HOW TO COMPLETE THIS TASK:
Restate exactly the lines from the top of the listing below to the line containing "verification and a"; the remaining lines are not wanted.

DATA FOR THIS EXERCISE:

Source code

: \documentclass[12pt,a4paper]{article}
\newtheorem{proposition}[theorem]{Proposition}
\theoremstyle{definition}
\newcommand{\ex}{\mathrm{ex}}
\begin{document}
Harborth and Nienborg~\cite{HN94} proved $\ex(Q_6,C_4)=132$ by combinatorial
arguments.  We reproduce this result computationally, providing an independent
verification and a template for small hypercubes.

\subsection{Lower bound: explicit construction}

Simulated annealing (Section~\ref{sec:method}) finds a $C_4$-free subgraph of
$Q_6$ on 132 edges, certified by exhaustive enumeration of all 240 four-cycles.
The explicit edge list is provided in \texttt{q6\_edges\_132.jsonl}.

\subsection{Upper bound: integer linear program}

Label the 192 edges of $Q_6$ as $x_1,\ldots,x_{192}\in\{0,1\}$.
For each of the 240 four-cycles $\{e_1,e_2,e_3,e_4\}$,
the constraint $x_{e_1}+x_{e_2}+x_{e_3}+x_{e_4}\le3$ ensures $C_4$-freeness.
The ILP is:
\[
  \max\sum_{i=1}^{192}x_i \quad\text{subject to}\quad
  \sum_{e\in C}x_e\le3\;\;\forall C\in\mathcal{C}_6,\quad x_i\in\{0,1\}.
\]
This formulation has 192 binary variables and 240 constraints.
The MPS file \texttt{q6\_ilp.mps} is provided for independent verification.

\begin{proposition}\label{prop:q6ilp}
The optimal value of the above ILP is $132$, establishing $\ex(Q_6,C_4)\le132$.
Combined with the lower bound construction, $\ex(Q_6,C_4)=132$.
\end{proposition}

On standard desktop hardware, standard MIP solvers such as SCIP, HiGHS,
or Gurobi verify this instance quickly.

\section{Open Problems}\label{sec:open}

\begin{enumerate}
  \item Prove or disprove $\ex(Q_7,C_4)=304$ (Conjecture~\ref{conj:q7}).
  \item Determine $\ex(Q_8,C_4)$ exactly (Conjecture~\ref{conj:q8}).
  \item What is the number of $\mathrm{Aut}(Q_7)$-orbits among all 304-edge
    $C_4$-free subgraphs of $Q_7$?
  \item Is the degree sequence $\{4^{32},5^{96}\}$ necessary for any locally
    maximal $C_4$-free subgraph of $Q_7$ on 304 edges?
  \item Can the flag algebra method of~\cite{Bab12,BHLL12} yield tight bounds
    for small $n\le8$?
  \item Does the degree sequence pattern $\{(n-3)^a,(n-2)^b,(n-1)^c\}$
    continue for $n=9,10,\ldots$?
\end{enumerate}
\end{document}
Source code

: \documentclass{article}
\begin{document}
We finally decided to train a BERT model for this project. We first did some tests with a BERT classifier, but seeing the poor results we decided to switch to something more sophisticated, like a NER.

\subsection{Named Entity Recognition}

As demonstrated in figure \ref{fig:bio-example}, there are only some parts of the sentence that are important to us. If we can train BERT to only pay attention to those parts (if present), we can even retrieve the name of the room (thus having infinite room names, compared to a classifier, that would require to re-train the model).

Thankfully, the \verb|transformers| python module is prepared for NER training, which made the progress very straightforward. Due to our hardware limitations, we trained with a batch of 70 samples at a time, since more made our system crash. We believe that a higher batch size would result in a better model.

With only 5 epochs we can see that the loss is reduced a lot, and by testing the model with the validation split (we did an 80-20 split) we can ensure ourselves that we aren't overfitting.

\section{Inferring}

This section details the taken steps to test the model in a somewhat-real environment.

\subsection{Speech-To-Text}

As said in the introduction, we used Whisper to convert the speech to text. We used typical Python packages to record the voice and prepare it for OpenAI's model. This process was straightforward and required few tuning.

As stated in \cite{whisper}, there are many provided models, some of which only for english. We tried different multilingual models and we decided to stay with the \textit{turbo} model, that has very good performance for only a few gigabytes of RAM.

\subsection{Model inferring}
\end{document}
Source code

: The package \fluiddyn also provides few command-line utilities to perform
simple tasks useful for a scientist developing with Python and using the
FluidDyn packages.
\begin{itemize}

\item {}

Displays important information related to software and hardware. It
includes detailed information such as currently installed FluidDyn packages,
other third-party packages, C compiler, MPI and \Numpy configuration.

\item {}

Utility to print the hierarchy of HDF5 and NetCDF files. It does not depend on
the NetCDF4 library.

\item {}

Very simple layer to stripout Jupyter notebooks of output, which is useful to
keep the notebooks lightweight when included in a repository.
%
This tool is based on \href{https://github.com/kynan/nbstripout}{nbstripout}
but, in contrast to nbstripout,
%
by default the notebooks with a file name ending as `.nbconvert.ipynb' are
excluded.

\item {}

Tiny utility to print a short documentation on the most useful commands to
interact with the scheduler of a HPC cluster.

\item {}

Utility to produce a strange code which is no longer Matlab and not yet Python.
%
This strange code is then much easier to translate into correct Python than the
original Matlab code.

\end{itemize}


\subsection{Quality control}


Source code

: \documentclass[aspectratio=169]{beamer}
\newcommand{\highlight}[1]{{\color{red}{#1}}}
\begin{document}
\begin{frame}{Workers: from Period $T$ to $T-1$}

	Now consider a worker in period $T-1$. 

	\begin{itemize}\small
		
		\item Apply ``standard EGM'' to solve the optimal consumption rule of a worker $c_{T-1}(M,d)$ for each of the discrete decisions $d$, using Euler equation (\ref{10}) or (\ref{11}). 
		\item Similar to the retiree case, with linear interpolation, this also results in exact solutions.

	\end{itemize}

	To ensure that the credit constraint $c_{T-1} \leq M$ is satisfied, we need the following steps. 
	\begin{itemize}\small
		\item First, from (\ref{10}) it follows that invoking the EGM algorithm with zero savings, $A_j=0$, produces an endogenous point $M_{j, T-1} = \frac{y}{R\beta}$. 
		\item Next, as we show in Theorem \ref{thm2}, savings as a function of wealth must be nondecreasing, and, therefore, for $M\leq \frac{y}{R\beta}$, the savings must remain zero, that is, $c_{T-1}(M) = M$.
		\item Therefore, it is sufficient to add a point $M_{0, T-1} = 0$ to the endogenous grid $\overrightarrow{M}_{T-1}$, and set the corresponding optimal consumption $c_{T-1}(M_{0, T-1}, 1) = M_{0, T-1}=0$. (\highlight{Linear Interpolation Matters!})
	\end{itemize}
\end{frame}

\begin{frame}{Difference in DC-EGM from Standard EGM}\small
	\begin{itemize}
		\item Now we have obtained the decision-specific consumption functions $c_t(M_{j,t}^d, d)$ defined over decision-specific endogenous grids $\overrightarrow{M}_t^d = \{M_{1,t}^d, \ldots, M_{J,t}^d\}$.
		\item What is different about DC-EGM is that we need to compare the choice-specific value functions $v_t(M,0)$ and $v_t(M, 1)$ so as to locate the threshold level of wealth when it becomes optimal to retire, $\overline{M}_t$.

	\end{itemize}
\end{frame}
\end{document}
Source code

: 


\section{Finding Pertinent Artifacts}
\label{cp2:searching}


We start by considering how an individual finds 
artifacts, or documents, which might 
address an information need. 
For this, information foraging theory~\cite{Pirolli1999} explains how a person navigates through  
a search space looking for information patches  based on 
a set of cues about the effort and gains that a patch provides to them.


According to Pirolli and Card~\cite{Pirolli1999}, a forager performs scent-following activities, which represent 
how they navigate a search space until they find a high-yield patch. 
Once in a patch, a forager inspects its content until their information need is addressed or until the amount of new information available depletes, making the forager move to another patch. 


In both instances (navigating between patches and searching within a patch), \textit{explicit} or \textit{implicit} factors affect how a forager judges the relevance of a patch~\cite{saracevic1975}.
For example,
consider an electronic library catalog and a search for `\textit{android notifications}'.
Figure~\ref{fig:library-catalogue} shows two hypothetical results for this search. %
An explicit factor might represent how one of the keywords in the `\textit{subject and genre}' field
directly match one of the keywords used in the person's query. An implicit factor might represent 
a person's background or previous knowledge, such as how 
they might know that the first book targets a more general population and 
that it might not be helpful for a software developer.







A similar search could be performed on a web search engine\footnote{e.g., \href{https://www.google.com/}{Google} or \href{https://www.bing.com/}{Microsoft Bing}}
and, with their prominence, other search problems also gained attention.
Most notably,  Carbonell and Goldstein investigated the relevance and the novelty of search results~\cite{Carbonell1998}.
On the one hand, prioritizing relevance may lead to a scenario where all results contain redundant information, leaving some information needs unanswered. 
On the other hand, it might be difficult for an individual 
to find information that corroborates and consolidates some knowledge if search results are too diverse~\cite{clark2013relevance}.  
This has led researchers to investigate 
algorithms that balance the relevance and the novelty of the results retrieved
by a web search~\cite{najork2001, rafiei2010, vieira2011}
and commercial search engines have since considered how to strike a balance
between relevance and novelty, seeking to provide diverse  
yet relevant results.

EXPECTED ANSWER:
Source code

: \documentclass[12pt,a4paper]{article}
\newtheorem{proposition}[theorem]{Proposition}
\theoremstyle{definition}
\newcommand{\ex}{\mathrm{ex}}
\begin{document}
Harborth and Nienborg~\cite{HN94} proved $\ex(Q_6,C_4)=132$ by combinatorial
arguments.  We reproduce this result computationally, providing an independent
verification and a template for small hypercubes.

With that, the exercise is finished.